Very true. Once again, I'm going to have to recommend in the context of a Richard Kennaway post, the use of more precise concepts. Instead of "correlation", we should be talking about "mutual information", and it would be helpful if we used Judea Pearl's definition of causality.
Mutual information between two variables means (among many equivalent definitions) how much you learn about one variable by learning the other. Statistical correlation is one way that there can be mutual information between two variables, but not the only way.

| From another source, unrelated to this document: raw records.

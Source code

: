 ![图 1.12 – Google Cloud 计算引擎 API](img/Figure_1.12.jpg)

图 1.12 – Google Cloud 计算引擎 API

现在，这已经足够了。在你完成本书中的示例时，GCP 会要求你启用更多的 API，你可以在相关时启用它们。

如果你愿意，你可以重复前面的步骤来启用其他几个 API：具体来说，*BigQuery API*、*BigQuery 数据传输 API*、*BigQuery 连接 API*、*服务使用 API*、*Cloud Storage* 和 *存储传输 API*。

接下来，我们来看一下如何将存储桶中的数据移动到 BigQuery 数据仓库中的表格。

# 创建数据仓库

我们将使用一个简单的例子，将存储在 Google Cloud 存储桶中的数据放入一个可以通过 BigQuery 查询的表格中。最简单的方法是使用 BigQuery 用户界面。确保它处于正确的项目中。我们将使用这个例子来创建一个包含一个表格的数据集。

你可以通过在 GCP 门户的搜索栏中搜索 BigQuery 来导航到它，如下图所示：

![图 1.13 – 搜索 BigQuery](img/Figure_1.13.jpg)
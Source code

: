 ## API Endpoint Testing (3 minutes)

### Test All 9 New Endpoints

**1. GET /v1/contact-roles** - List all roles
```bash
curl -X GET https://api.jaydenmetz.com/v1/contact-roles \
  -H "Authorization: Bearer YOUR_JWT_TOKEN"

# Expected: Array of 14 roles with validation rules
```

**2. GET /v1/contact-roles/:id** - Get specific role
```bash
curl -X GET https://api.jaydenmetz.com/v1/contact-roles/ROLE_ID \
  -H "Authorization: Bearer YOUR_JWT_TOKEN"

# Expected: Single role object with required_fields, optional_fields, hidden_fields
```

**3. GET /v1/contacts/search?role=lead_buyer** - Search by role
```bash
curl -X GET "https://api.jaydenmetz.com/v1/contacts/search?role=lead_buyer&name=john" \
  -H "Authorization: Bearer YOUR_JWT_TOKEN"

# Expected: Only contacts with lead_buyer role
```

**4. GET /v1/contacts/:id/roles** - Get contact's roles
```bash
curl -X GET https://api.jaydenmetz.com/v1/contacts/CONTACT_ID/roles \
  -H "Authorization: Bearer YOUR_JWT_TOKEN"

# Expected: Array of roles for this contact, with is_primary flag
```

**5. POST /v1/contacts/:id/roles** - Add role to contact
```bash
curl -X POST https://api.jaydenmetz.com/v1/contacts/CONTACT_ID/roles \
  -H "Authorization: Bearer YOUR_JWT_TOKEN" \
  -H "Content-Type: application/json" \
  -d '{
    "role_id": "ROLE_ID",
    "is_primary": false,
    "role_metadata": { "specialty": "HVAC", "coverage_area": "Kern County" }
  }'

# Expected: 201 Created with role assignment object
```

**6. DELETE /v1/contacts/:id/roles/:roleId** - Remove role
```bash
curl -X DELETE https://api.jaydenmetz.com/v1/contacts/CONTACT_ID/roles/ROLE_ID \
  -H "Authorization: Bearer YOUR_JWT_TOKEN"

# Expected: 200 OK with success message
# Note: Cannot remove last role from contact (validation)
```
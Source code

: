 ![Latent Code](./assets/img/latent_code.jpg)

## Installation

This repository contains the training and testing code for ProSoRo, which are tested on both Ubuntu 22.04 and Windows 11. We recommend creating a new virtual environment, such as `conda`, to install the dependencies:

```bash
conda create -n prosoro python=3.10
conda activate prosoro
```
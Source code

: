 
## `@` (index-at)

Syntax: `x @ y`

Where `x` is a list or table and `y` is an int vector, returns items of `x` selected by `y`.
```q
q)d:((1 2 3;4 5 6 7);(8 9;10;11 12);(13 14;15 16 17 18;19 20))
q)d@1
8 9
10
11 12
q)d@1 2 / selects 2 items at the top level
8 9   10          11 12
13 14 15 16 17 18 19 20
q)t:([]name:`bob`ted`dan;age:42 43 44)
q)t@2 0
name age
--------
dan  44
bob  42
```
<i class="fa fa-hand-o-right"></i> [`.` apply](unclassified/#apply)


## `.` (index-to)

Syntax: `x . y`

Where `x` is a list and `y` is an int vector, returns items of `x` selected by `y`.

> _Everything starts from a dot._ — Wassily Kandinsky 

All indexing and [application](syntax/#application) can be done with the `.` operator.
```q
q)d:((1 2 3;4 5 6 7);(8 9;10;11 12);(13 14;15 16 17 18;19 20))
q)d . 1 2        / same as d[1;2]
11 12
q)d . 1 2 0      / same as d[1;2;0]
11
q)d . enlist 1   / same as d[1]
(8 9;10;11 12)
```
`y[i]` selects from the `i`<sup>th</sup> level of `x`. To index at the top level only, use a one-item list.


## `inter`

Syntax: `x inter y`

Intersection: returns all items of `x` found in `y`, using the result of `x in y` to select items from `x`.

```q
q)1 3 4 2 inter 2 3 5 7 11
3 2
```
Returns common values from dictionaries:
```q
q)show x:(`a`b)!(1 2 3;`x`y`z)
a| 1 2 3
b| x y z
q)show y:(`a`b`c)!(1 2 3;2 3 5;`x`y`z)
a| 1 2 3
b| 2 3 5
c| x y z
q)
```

So, like what JGWeissman said, there can be mutual information between the two series even in the absence of a statistical correlation that directly compares time t in one to time t in the other. For example, there is mutual information between sin(t) and cos(t), even though d(sin(t))/dt = cos(t), and even though they're simultaneously uncorrelated (i.e. uncorrelated when comparing time t to time t). The reason there is mutual information is that if you know sin(t), a simple time-shift tells you cos(t).
As for causation, the Pearl definition is (and my apologies I may not get this right) that:
"A causes B iff, after learning A, nothing else at the time of A or B gives you information about B. (and A is the minimal such set for which this is true)"
In other words, A causes B iff A is the minimal set for which B is conditionally independent given A.
So, anyone want to rephrase Kennaway's post with those definitions?